Tuesday, May 29, 2012

ILPS supports popular revolt against Québec government’s repressive Bill 78 – Long live International Solidarity!

The International League of Peoples’ Struggle condemns the repressive Bill 78 imposed by the government of Jean Charest in Québec and salutes the militant response of the people 


The emergency law, known as Bill 78, was the Québec government’s attempt to break the back of a student strike, now in its 105th day, by imposing massive fines of up to $125,000 for organizing protests and strike actions. And in a clause drawn straight from the books of South American dictators like Augusto Pinochet in Chile, anyone planning to gather just 50 people must give police 8 hours notice including their itinerary.

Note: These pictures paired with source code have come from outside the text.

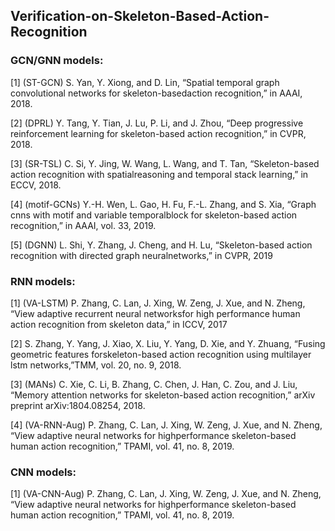 ## Verification-on-Skeleton-Based-Action-Recognition




### GCN/GNN models:


[1] (ST-GCN) S. Yan, Y. Xiong, and D. Lin, “Spatial temporal graph convolutional networks for skeleton-basedaction recognition,” in AAAI, 2018.

[2] (DPRL) Y. Tang, Y. Tian, J. Lu, P. Li, and J. Zhou, “Deep progressive reinforcement learning for skeleton-based action recognition,” in CVPR, 2018.

[3] (SR-TSL) C. Si,  Y.  Jing,  W.  Wang,  L.  Wang,  and  T.  Tan,  “Skeleton-based  action  recognition  with  spatialreasoning and temporal stack learning,” in ECCV, 2018.

[4] (motif-GCNs) Y.-H. Wen, L. Gao, H. Fu, F.-L. Zhang, and S. Xia, “Graph cnns with motif and variable temporalblock for skeleton-based action recognition,” in AAAI, vol. 33, 2019.

[5] (DGNN) L. Shi, Y. Zhang, J. Cheng, and H. Lu, “Skeleton-based action recognition with directed graph neuralnetworks,” in CVPR, 2019


### RNN models:


[1] (VA-LSTM) P. Zhang, C. Lan, J. Xing, W. Zeng, J. Xue, and N. Zheng, “View adaptive recurrent neural networksfor high performance human action recognition from skeleton data,” in ICCV, 2017

[2] S. Zhang, Y. Yang, J. Xiao, X. Liu, Y. Yang, D. Xie, and Y. Zhuang, “Fusing geometric features forskeleton-based action recognition using multilayer lstm networks,”TMM, vol. 20, no. 9, 2018.

[3] (MANs) C. Xie, C. Li, B. Zhang, C. Chen, J. Han, C. Zou, and J. Liu, “Memory attention networks for skeleton-based action recognition,” arXiv preprint arXiv:1804.08254, 2018.

[4] (VA-RNN-Aug) P. Zhang, C. Lan, J. Xing, W. Zeng, J. Xue, and N. Zheng, “View adaptive neural networks for highperformance skeleton-based human action recognition,” TPAMI, vol. 41, no. 8, 2019.


### CNN models:


[1] (VA-CNN-Aug) P. Zhang, C. Lan, J. Xing, W. Zeng, J. Xue, and N. Zheng, “View adaptive neural networks for highperformance skeleton-based human action recognition,” TPAMI, vol. 41, no. 8, 2019.


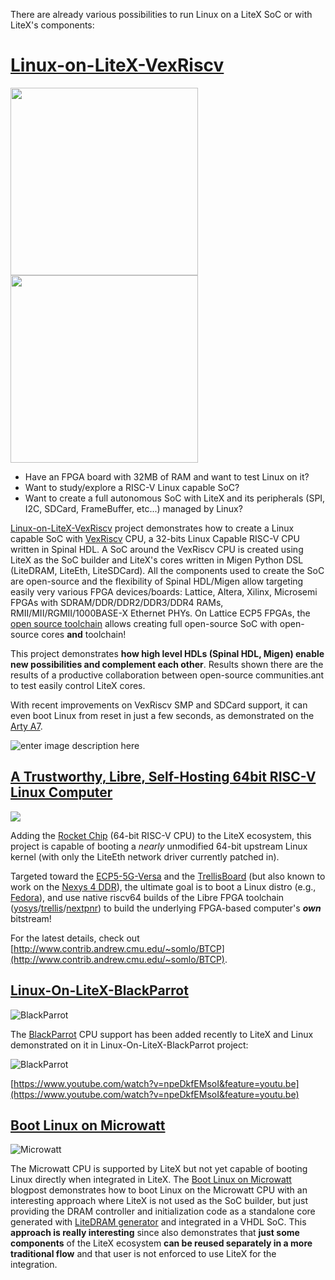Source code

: There are already various possibilities to run Linux on a LiteX SoC or with LiteX's components:

# [Linux-on-LiteX-VexRiscv](https://github.com/litex-hub/linux-on-litex-vexriscv)
<div>
<img src="https://linuxgizmos.com/files/gsd_orangecrab_frontback.jpg" width="300">
<img src="https://pbs.twimg.com/media/EM6jskWXUAAflwE.jpg" width="300">
</div>
 
 - Have an FPGA board with 32MB of RAM and want to test Linux on it? 
 - Want to study/explore a RISC-V Linux capable SoC?
 - Want to create a full autonomous SoC with LiteX and its peripherals (SPI, I2C, SDCard, FrameBuffer, etc...) managed by Linux?

[Linux-on-LiteX-VexRiscv](https://github.com/litex-hub/linux-on-litex-vexriscv) project demonstrates how to create a Linux capable SoC with [VexRiscv](https://github.com/SpinalHDL/VexRiscv) CPU, a 32-bits Linux Capable RISC-V CPU written in Spinal HDL. A SoC around the VexRiscv CPU is created using LiteX as the SoC builder and LiteX's cores written in Migen Python DSL (LiteDRAM, LiteEth, LiteSDCard). All the components used to create the SoC are open-source and the flexibility of Spinal HDL/Migen allow targeting easily very various FPGA devices/boards: Lattice, Altera, Xilinx, Microsemi FPGAs with SDRAM/DDR/DDR2/DDR3/DDR4 RAMs, RMII/MII/RGMII/1000BASE-X Ethernet PHYs. On Lattice ECP5 FPGAs, the [open source toolchain](https://github.com/SymbiFlow/prjtrellis) allows creating full open-source SoC with open-source cores **and** toolchain!

This project demonstrates **how high level HDLs (Spinal HDL, Migen) enable new possibilities and complement each other**. Results shown there are the results of a productive collaboration between open-source communities.ant to test easily control LiteX cores.

With recent improvements on VexRiscv SMP and SDCard support, it can even boot Linux from reset in just a few seconds, as demonstrated on the [Arty A7](https://twitter.com/enjoy_digital/status/1285996750696742912).

![enter image description here](https://user-images.githubusercontent.com/1450143/89118966-96567a00-d4aa-11ea-9827-999a8ffd1444.jpg)

## [A Trustworthy, Libre, Self-Hosting 64bit RISC-V Linux Computer](http://www.contrib.andrew.cmu.edu/~somlo/BTCP/)
<img src="http://www.contrib.andrew.cmu.edu/~somlo/BTCP/RocketLitexHi.png">

Adding the [Rocket Chip](https://github.com/chipsalliance/rocket-chip) (64-bit RISC-V CPU) to the LiteX ecosystem, this project is capable of booting a *nearly* unmodified 64-bit upstream Linux kernel (with only the LiteEth network driver currently patched in).

Targeted toward the [ECP5-5G-Versa](https://www.latticesemi.com/en/Products/DevelopmentBoardsAndKits/ECP55GVersaDevKit) and the [TrellisBoard](https://github.com/daveshah1/TrellisBoard) (but also known to work on the [Nexys 4 DDR](https://store.digilentinc.com/nexys-a7-fpga-trainer-board-recommended-for-ece-curriculum/)), the ultimate goal is to boot a Linux distro (e.g., [Fedora](https://fedoraproject.org/wiki/Architectures/RISC-V)), and use native riscv64 builds of the Libre FPGA toolchain ([yosys](https://github.com/YosysHQ/yosys)/[trellis](https://github.com/SymbiFlow/prjtrellis)/[nextpnr](https://github.com/YosysHQ/nextpnr)) to build the underlying FPGA-based computer's **_own_** bitstream!

For the latest details, check out [http://www.contrib.andrew.cmu.edu/~somlo/BTCP](http://www.contrib.andrew.cmu.edu/~somlo/BTCP).

## [Linux-On-LiteX-BlackParrot](https://github.com/scanakci/linux-on-litex-blackparrot)
![BlackParrot](https://github.com/black-parrot/black-parrot/raw/master/docs/bp_logo.png)

The [BlackParrot](https://github.com/black-parrot/black-parrot) CPU support has been added recently to LiteX and Linux demonstrated on it in Linux-On-LiteX-BlackParrot project:

![BlackParrot](https://user-images.githubusercontent.com/1450143/89119006-fcdb9800-d4aa-11ea-98f0-ca27c6a9b11f.jpeg)

[https://www.youtube.com/watch?v=npeDkfEMsoI&feature=youtu.be](https://www.youtube.com/watch?v=npeDkfEMsoI&feature=youtu.be)

## [Boot Linux on Microwatt](https://shenki.github.io/boot-linux-on-microwatt/)

![Microwatt](https://shenki.github.io/images/microwatt-title.png)

The Microwatt CPU is supported by LiteX but not yet capable of booting Linux directly when integrated in LiteX. The [Boot Linux on Microwatt](https://shenki.github.io/boot-linux-on-microwatt/) blogpost demonstrates how to boot Linux on the Microwatt CPU with an interesting approach where LiteX is not used as the SoC builder,  but just providing the DRAM controller and initialization code as a standalone core generated with [LiteDRAM generator](https://github.com/enjoy-digital/litedram/blob/master/litedram/gen.py) and integrated in a VHDL SoC. This **approach is really interesting** since also demonstrates that **just some components** of the LiteX ecosystem **can be reused separately in a more traditional flow** and that user is not enforced to use LiteX for the integration.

In imposing the law, the government said it was defending the “right to education”, the same kind of logic governments use when they try to break workers’ strikes in the name of the “right to work”.

However, far from putting an end to the strike, the unenforceable law has galvanized a growing section of the population into a massive “social strike” against neoliberal policies and a government mired in corruption and kowtowing to the monopolies. On Tuesday, May 22, 250,000 students and supporters marched in Montréal to mark the 100th day of the strike, all of them breaking the emergency law, because they turned left instead of right at the first corner, refusing to follow the route police had demanded the rally organizers provide in advance.
The next day over 500 people were arrested during the 30th consecutive night of demonstrations in Montréal, among some 3000 arrests since the student strike began. The people’s response to this repression has been a joyous and militant casseroles (pots in French) movement, where every night, as the clock strikes 8 pm, men, women, children and elderly start banging their pots and pans and flowing into the streets, a practise inspired by similar movements in Chile and Argentina.

ILPS-Canada and IWA join May 22, 2012 march of 250,000 in Montréal marking day 100 of student strike and protest against Bill 78
The Montreal police, overwhelmed by the public reaction as dozens of marches, often involving thousands of people, occur at any one time, have limited themselves to directing traffic and momentarily at least, put away their truncheons, plastic bullets, tear gas and handcuffs.
The student strike began in February when the Québec Liberal government decided to go back on past promises and to hike post-secondary tuition fees by CAD $1,625 over the next five years, doubling present rates. Soon, red squares, the symbol of the student strike, could be seen everywhere, attached to people’s jackets, hats, bags and backpacks, and even decorating public monuments. Several weeks into the strike the government finally sat down with the student associations and offered tuition hikes of $254 per year over seven years instead of $325 a year over five years, small changes to bursaries and a committee to oversee university administrations in which students would play a minor role. The insulting deal was overwhelming rejected by striking students. The government has since refused to reopen discussions on tuition fee hikes.
Education in Canada is under provincial jurisdiction and tuition fees have historically been lower in Quebec (approximately CAN$2100/yr) than in other provinces because of strong student and popular mobilization. Keeping tuition fees low in university to enable more French-speaking Quebecers to have access to higher education became a key social policy issue in Quebec starting in the 1960s. At the time, the Catholic Church controlled education and French-speaking Québecers’ post-secondary education rate was way below that of the rest of the population in Canada – with only 7% attending university in Québec. Over the years, Québec student associations won the right to organize strikes, a right which does not similarly exist elsewhere in Canada and is now under attack with Bill 78.